Lower dosages are recommended for outpatients than for patients in hospital who will be under close supervision.

Following remission maintenance treatment may be needed longer term.

This should be at the lowest dose that stops the symptoms of depression coming back.

Use in Children and adolescents (under age 18)

Nortriptyline should not be used in the treatment of depression in children and adolescents under the age of 18 years

If you take more Nortriptyline tablets than you should

Go to the nearest casualty department or contact your doctor immediately.

Take the tablet carton with you.

If you forget to take Nortriptyline tablets

If you miss a dose, take one as soon as you can. If you have missed several doses, tell your doctor.

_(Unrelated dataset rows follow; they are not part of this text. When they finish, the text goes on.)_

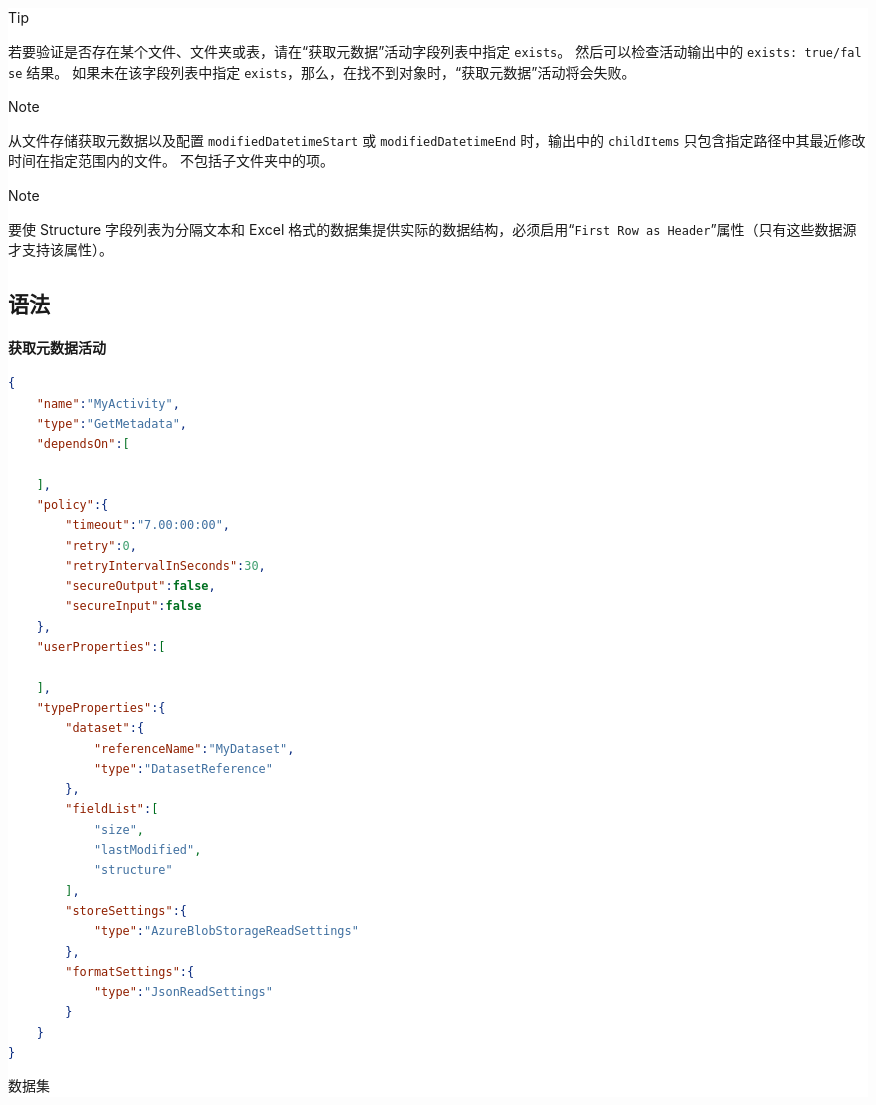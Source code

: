 > [!TIP]
> 若要验证是否存在某个文件、文件夹或表，请在“获取元数据”活动字段列表中指定 `exists`。 然后可以检查活动输出中的 `exists: true/false` 结果。 如果未在该字段列表中指定 `exists`，那么，在找不到对象时，“获取元数据”活动将会失败。

> [!NOTE]
> 从文件存储获取元数据以及配置 `modifiedDatetimeStart` 或 `modifiedDatetimeEnd` 时，输出中的 `childItems` 只包含指定路径中其最近修改时间在指定范围内的文件。 不包括子文件夹中的项。

> [!NOTE]
> 要使 Structure 字段列表为分隔文本和 Excel 格式的数据集提供实际的数据结构，必须启用“`First Row as Header`”属性（只有这些数据源才支持该属性）。

## <a name="syntax"></a>语法

**获取元数据活动**

```json
{
    "name":"MyActivity",
    "type":"GetMetadata",
    "dependsOn":[

    ],
    "policy":{
        "timeout":"7.00:00:00",
        "retry":0,
        "retryIntervalInSeconds":30,
        "secureOutput":false,
        "secureInput":false
    },
    "userProperties":[

    ],
    "typeProperties":{
        "dataset":{
            "referenceName":"MyDataset",
            "type":"DatasetReference"
        },
        "fieldList":[
            "size",
            "lastModified",
            "structure"
        ],
        "storeSettings":{
            "type":"AzureBlobStorageReadSettings"
        },
        "formatSettings":{
            "type":"JsonReadSettings"
        }
    }
}
```

数据集
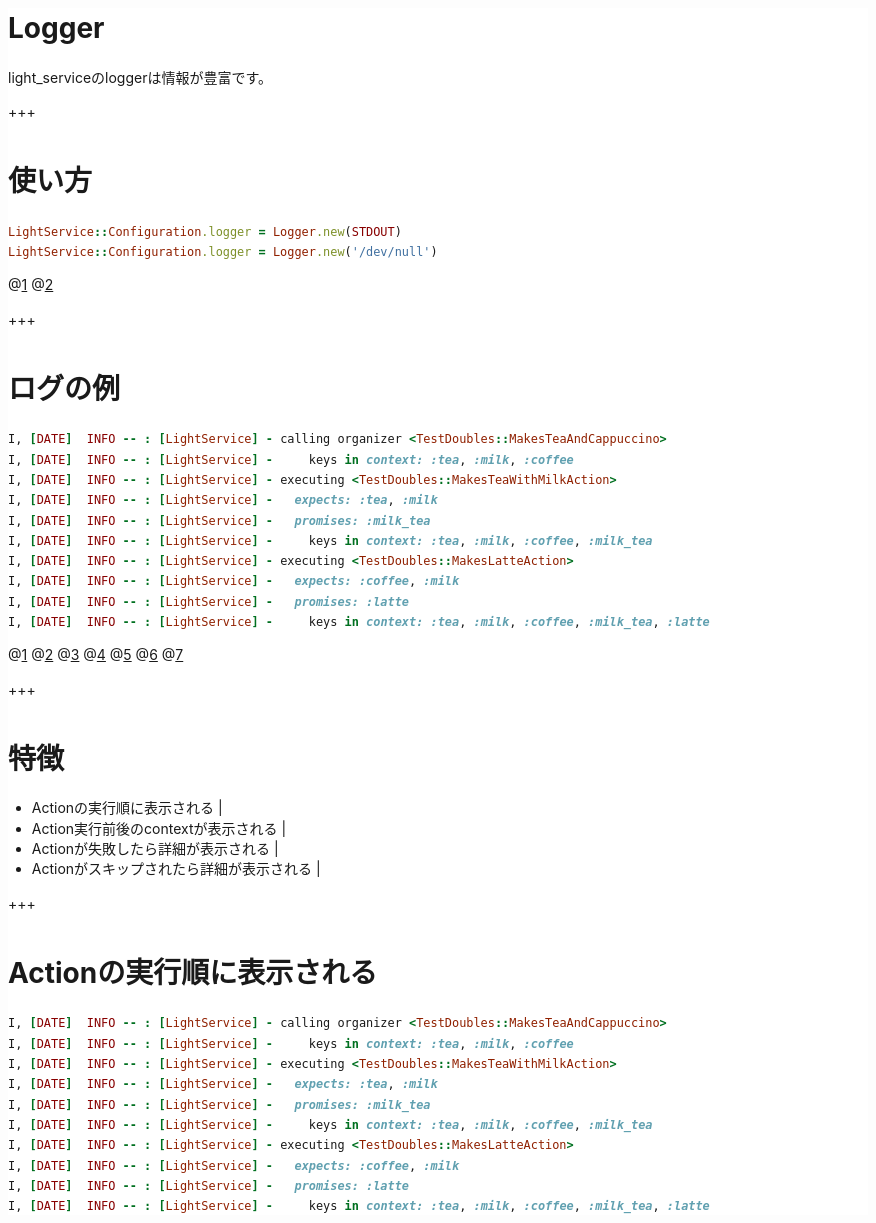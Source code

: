 
# Logger
light_serviceのloggerは情報が豊富です。

+++

# 使い方
```ruby
LightService::Configuration.logger = Logger.new(STDOUT)
LightService::Configuration.logger = Logger.new('/dev/null')
```
@[1](標準出力したい場合)
@[2](結果を捨てる場合)

+++

# ログの例
```ruby
I, [DATE]  INFO -- : [LightService] - calling organizer <TestDoubles::MakesTeaAndCappuccino>
I, [DATE]  INFO -- : [LightService] -     keys in context: :tea, :milk, :coffee
I, [DATE]  INFO -- : [LightService] - executing <TestDoubles::MakesTeaWithMilkAction>
I, [DATE]  INFO -- : [LightService] -   expects: :tea, :milk
I, [DATE]  INFO -- : [LightService] -   promises: :milk_tea
I, [DATE]  INFO -- : [LightService] -     keys in context: :tea, :milk, :coffee, :milk_tea
I, [DATE]  INFO -- : [LightService] - executing <TestDoubles::MakesLatteAction>
I, [DATE]  INFO -- : [LightService] -   expects: :coffee, :milk
I, [DATE]  INFO -- : [LightService] -   promises: :latte
I, [DATE]  INFO -- : [LightService] -     keys in context: :tea, :milk, :coffee, :milk_tea, :latte
```
@[1](呼び出されたオーガナイザーが表示される)
@[2](Action実行前のコンテキストが表示される)
@[3](最初のActionが実行されたとわかる)
@[4](expectsのリストが表示される)
@[5](promisesのリストが表示される)
@[6](Action実行後のコンテキストが表示される)
@[7](次のActionが実行される)

+++

# 特徴

- Actionの実行順に表示される |
- Action実行前後のcontextが表示される |
- Actionが失敗したら詳細が表示される |
- Actionがスキップされたら詳細が表示される |

+++

# Actionの実行順に表示される
```ruby
I, [DATE]  INFO -- : [LightService] - calling organizer <TestDoubles::MakesTeaAndCappuccino>
I, [DATE]  INFO -- : [LightService] -     keys in context: :tea, :milk, :coffee
I, [DATE]  INFO -- : [LightService] - executing <TestDoubles::MakesTeaWithMilkAction>
I, [DATE]  INFO -- : [LightService] -   expects: :tea, :milk
I, [DATE]  INFO -- : [LightService] -   promises: :milk_tea
I, [DATE]  INFO -- : [LightService] -     keys in context: :tea, :milk, :coffee, :milk_tea
I, [DATE]  INFO -- : [LightService] - executing <TestDoubles::MakesLatteAction>
I, [DATE]  INFO -- : [LightService] -   expects: :coffee, :milk
I, [DATE]  INFO -- : [LightService] -   promises: :latte
I, [DATE]  INFO -- : [LightService] -     keys in context: :tea, :milk, :coffee, :milk_tea, :latte
```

Do not take a double dose to make up for a forgotten dose.

If you stop taking Nortriptyline tablets

Do not stop taking the tablets or reduce the dose without telling your doctor first.

If you suddenly stop taking the tablets you may feel sick (nausea), have a headache or feel generally unwell.

If you have any further questions on the use of this medicine, ask your doctor or pharmacist.

4. Possible side-effects

Like all medicines, this medicine can cause side effects, although not everybody gets them. If any of the side effects gets serious, or if you notice any side effects not listed in this leaflet, please tell your doctor or pharmacist.

All medicines can cause allergic reactions, although serious allergic reactions are very rare.

Tell your doctor straight away if you get any sudden wheeziness, difficulty in breathing, swelling of the eyelids, face or lips, rash or itching, especially affecting your whole body.

Tell your doctor or pharmacist immediately if you experience any of the following serious side effects:
  • sudden chest pain which may spread to the neck or arm, with a shortness of breath and a clammy feeling (these may be signs of a heart attack)
  • sudden collapse, numbness or weakness in the arms or legs, headache, dizziness and confusion, disturbances in vision, difficulty swallowing, slurred, mixed up or loss of speech (these may be signs of a stroke)
  • inflammation of the liver, yellowing of your skin or whites of your eyes, dark urine, pale stools, tiredness, fever, nausea, weakness, drowsiness and abdominal pain, with test results showing abnormal liver function
  • thoughts of harming or killing yourself at any time (see section 2).
  • persistent constipation with a swollen stomach, fever and vomiting. These symptoms may be due to parts of the intestine becoming paralysed.
  • bruising, bleeding, pallor or persistent sore throat and fever. These symptoms can be the first signs that your blood or bone marrow may be affected. Effects on the blood could be a decrease in the number of red cells (which carry oxygen around the body), white cells (which help to fight infection) and platelets (which help with clotting).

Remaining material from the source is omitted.